● Instructions to follow
Return, exactly and in full, the lines of the records below starting at the one with "- [leaflet](http://leafletjs.com) for the map" and ending at the one with "We are using", and no other lines.

(Dataset entries)

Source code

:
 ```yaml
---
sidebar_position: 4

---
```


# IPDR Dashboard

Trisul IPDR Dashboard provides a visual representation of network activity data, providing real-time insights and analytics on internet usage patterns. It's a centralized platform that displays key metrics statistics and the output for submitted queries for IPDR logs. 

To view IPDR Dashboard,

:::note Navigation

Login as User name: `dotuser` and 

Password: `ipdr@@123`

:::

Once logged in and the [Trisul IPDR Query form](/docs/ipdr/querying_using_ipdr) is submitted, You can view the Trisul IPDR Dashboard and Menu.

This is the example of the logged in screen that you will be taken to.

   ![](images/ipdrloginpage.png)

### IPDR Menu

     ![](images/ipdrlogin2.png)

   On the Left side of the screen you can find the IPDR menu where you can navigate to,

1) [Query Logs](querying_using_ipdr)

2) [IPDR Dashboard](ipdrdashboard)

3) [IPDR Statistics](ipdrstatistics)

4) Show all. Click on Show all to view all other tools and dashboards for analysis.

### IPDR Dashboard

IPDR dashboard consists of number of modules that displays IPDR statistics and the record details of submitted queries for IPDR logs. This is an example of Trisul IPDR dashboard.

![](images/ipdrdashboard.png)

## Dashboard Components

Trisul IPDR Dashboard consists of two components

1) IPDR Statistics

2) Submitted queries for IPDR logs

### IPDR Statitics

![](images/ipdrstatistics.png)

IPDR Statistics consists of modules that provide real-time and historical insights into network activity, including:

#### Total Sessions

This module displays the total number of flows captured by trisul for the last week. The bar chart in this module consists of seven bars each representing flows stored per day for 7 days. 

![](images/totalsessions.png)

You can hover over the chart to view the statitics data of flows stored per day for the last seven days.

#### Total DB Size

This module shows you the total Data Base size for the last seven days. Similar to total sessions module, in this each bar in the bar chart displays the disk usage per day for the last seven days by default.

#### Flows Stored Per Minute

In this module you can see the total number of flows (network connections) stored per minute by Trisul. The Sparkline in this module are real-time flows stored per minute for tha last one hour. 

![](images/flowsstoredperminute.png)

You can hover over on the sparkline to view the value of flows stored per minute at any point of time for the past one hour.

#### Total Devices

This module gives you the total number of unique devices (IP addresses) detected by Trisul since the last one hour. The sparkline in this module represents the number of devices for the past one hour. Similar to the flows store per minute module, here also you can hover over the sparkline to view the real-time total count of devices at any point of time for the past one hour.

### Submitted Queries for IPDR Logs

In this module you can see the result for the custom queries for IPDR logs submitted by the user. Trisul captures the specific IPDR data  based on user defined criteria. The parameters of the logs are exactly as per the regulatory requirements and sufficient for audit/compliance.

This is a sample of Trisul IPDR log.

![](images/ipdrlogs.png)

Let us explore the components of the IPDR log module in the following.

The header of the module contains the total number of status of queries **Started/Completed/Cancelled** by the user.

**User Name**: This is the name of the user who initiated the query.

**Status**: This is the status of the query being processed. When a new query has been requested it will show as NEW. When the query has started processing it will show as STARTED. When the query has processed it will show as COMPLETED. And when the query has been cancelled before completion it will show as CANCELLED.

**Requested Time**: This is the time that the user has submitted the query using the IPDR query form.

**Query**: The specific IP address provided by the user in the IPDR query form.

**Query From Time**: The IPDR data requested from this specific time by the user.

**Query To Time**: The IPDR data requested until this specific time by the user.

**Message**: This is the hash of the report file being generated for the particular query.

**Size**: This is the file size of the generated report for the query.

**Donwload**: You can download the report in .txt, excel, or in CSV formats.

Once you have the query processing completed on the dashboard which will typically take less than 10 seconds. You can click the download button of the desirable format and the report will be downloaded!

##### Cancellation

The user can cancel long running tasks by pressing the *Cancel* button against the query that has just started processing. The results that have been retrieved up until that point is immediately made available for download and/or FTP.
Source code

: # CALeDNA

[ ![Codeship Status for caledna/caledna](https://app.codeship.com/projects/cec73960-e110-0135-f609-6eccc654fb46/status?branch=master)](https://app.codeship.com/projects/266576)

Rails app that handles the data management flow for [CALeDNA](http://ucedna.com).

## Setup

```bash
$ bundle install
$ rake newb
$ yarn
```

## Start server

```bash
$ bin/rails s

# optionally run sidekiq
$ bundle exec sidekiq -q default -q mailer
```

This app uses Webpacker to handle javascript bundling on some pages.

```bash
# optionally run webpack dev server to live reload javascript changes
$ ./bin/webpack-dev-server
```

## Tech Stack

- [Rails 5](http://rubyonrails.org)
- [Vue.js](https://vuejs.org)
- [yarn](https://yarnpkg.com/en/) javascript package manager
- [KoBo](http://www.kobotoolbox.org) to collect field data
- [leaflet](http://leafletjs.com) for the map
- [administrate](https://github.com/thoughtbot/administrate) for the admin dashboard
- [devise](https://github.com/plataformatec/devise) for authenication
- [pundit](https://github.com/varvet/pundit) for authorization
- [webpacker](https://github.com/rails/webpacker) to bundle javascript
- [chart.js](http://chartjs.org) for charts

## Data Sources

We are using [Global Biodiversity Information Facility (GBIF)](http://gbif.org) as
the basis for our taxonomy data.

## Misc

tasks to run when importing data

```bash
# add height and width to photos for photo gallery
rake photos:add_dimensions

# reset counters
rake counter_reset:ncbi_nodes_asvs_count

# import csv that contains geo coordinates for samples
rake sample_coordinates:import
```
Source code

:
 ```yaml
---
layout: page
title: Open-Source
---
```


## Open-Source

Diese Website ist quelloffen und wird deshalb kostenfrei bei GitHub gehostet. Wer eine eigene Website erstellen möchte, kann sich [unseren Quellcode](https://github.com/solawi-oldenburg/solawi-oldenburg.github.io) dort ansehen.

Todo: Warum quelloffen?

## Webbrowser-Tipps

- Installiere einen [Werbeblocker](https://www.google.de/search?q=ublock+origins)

● Task result
- [leaflet](http://leafletjs.com) for the map
- [administrate](https://github.com/thoughtbot/administrate) for the admin dashboard
- [devise](https://github.com/plataformatec/devise) for authenication
- [pundit](https://github.com/varvet/pundit) for authorization
- [webpacker](https://github.com/rails/webpacker) to bundle javascript
- [chart.js](http://chartjs.org) for charts

## Data Sources

We are using [Global Biodiversity Information Facility (GBIF)](http://gbif.org) as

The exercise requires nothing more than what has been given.